======== SOURCE DATA ========

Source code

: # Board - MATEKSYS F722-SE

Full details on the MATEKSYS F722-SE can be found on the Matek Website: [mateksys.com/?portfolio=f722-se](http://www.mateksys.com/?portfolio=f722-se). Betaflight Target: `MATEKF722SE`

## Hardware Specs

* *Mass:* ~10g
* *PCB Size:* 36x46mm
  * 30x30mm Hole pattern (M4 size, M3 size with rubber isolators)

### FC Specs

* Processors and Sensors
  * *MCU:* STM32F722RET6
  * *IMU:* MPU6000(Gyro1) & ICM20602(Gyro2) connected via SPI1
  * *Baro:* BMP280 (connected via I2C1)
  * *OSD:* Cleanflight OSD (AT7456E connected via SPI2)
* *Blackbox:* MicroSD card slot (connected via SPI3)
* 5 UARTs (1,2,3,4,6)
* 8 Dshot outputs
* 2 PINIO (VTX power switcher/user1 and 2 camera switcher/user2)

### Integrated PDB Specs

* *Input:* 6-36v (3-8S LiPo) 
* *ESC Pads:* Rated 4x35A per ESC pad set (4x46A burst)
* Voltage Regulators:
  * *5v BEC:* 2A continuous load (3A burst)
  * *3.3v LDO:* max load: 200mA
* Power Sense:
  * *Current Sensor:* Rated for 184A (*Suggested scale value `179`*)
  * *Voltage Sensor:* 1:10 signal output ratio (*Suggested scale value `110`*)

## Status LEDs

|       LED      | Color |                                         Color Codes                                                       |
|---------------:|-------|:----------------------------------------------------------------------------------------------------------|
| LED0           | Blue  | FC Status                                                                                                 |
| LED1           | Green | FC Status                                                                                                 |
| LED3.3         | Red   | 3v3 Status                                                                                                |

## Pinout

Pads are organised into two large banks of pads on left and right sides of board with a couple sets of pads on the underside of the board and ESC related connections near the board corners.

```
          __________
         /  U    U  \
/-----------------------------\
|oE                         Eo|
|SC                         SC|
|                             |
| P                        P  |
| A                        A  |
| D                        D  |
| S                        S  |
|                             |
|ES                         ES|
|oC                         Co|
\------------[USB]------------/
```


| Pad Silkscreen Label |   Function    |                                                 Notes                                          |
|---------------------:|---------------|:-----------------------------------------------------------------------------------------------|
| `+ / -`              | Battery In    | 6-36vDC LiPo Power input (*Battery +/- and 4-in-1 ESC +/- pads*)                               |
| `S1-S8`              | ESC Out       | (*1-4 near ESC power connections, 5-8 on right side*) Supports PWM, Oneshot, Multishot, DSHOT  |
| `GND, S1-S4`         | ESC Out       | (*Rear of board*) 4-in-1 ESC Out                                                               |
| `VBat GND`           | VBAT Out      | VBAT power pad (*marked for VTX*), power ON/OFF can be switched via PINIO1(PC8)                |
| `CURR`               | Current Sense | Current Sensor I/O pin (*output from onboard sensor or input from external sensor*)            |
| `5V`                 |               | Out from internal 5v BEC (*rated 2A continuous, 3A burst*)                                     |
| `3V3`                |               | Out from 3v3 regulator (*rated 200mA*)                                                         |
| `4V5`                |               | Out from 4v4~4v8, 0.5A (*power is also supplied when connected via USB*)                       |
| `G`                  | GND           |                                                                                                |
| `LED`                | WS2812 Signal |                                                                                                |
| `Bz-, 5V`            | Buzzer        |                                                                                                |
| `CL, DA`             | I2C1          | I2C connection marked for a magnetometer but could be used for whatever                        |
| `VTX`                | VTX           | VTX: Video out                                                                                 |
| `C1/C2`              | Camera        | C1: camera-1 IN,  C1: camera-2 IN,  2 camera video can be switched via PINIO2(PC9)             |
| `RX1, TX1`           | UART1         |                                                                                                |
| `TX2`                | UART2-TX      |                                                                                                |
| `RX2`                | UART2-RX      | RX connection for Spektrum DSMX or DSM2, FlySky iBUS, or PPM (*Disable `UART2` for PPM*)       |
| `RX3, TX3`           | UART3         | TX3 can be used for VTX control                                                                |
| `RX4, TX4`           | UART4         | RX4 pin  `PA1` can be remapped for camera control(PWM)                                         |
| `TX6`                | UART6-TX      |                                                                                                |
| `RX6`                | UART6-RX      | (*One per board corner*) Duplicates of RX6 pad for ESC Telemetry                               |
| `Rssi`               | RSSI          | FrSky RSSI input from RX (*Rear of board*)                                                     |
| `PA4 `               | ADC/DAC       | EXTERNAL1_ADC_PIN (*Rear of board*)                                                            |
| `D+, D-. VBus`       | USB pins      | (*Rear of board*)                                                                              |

========
======== SOURCE DATA ========

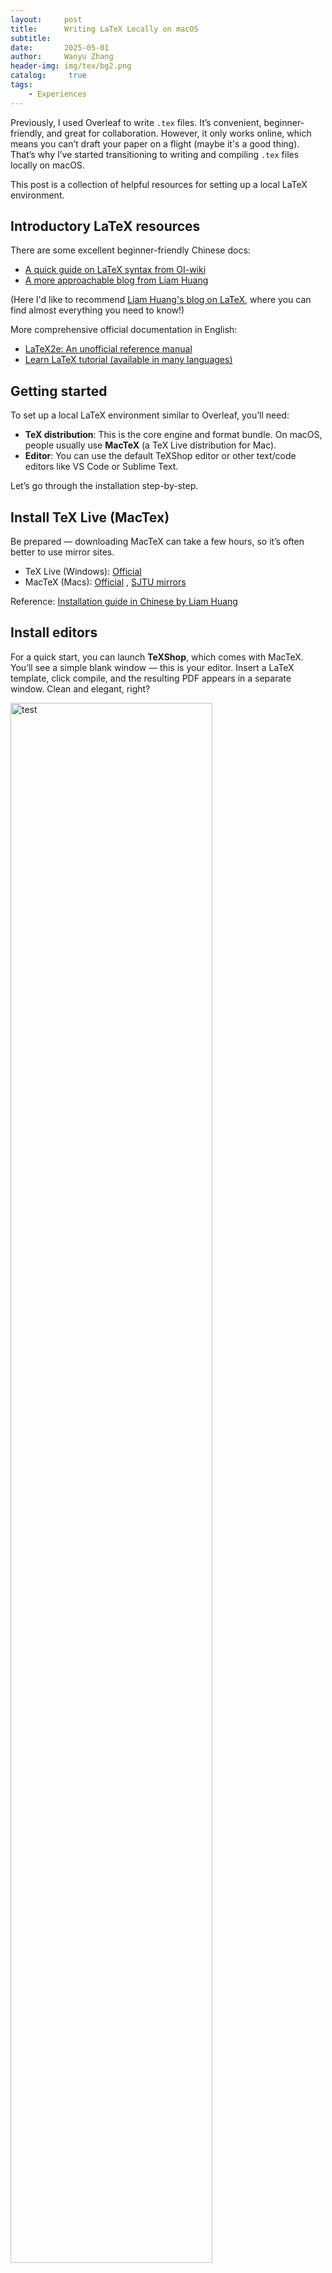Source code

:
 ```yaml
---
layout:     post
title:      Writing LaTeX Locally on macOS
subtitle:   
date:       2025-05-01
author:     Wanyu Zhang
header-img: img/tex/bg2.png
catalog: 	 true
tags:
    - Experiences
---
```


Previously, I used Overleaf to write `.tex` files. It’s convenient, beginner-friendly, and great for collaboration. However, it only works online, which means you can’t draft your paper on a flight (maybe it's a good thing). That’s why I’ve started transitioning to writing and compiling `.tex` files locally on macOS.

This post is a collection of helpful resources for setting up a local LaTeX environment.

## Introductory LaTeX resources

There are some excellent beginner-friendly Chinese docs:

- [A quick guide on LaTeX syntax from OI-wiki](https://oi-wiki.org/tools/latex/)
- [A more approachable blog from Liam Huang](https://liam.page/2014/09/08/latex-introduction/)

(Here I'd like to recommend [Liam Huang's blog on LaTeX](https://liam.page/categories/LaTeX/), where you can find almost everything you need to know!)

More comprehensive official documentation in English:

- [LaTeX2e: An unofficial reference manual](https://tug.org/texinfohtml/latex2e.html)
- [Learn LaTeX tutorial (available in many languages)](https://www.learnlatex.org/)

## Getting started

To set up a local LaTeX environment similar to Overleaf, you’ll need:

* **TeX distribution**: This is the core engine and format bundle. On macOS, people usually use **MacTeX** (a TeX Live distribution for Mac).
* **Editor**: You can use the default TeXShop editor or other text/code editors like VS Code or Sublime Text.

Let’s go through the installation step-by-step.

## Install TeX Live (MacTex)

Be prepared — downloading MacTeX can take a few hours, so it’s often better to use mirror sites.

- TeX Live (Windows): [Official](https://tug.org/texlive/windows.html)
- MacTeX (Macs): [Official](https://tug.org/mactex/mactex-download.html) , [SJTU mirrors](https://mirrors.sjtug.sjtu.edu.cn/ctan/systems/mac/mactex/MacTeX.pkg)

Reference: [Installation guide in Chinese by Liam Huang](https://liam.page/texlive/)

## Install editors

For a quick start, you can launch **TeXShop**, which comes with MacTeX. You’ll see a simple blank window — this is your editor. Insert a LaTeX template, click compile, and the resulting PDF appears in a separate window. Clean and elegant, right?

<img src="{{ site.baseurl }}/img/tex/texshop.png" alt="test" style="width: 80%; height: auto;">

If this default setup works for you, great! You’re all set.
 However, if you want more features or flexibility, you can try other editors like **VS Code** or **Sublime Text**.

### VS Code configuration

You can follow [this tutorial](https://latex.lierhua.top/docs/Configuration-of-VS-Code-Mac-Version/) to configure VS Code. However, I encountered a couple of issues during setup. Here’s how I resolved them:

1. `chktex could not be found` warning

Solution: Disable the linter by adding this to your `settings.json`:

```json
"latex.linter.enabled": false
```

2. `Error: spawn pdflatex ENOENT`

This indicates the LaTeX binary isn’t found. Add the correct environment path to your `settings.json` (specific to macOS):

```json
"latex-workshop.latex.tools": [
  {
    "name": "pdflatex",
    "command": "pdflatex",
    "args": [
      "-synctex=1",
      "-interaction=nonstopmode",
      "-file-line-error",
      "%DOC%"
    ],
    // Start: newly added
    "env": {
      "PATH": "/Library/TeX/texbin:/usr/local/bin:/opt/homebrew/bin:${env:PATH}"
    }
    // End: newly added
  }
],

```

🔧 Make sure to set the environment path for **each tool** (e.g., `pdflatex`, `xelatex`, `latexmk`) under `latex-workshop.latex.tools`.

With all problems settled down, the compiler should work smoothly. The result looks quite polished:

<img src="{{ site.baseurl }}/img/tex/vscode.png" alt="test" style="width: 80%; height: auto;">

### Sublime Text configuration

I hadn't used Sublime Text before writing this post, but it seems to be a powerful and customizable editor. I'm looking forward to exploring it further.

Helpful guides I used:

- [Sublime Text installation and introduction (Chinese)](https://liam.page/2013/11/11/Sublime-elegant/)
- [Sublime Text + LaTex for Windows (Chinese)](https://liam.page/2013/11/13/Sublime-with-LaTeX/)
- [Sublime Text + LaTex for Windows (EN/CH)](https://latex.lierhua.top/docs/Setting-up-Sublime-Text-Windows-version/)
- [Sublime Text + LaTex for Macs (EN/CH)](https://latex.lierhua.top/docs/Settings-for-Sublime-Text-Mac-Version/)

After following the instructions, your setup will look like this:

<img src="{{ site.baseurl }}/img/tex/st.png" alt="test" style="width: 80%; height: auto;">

========

(HOW TO COMPLETE THIS TASK)
Please give again the lines above between the line holding "VBAT power pad" and the line holding "Current Sense |", inclusive, exactly as they are and with nothing added.

(EXERCISE RESULT)
| `VBat GND`           | VBAT Out      | VBAT power pad (*marked for VTX*), power ON/OFF can be switched via PINIO1(PC8)                |
| `CURR`               | Current Sense | Current Sensor I/O pin (*output from onboard sensor or input from external sensor*)            |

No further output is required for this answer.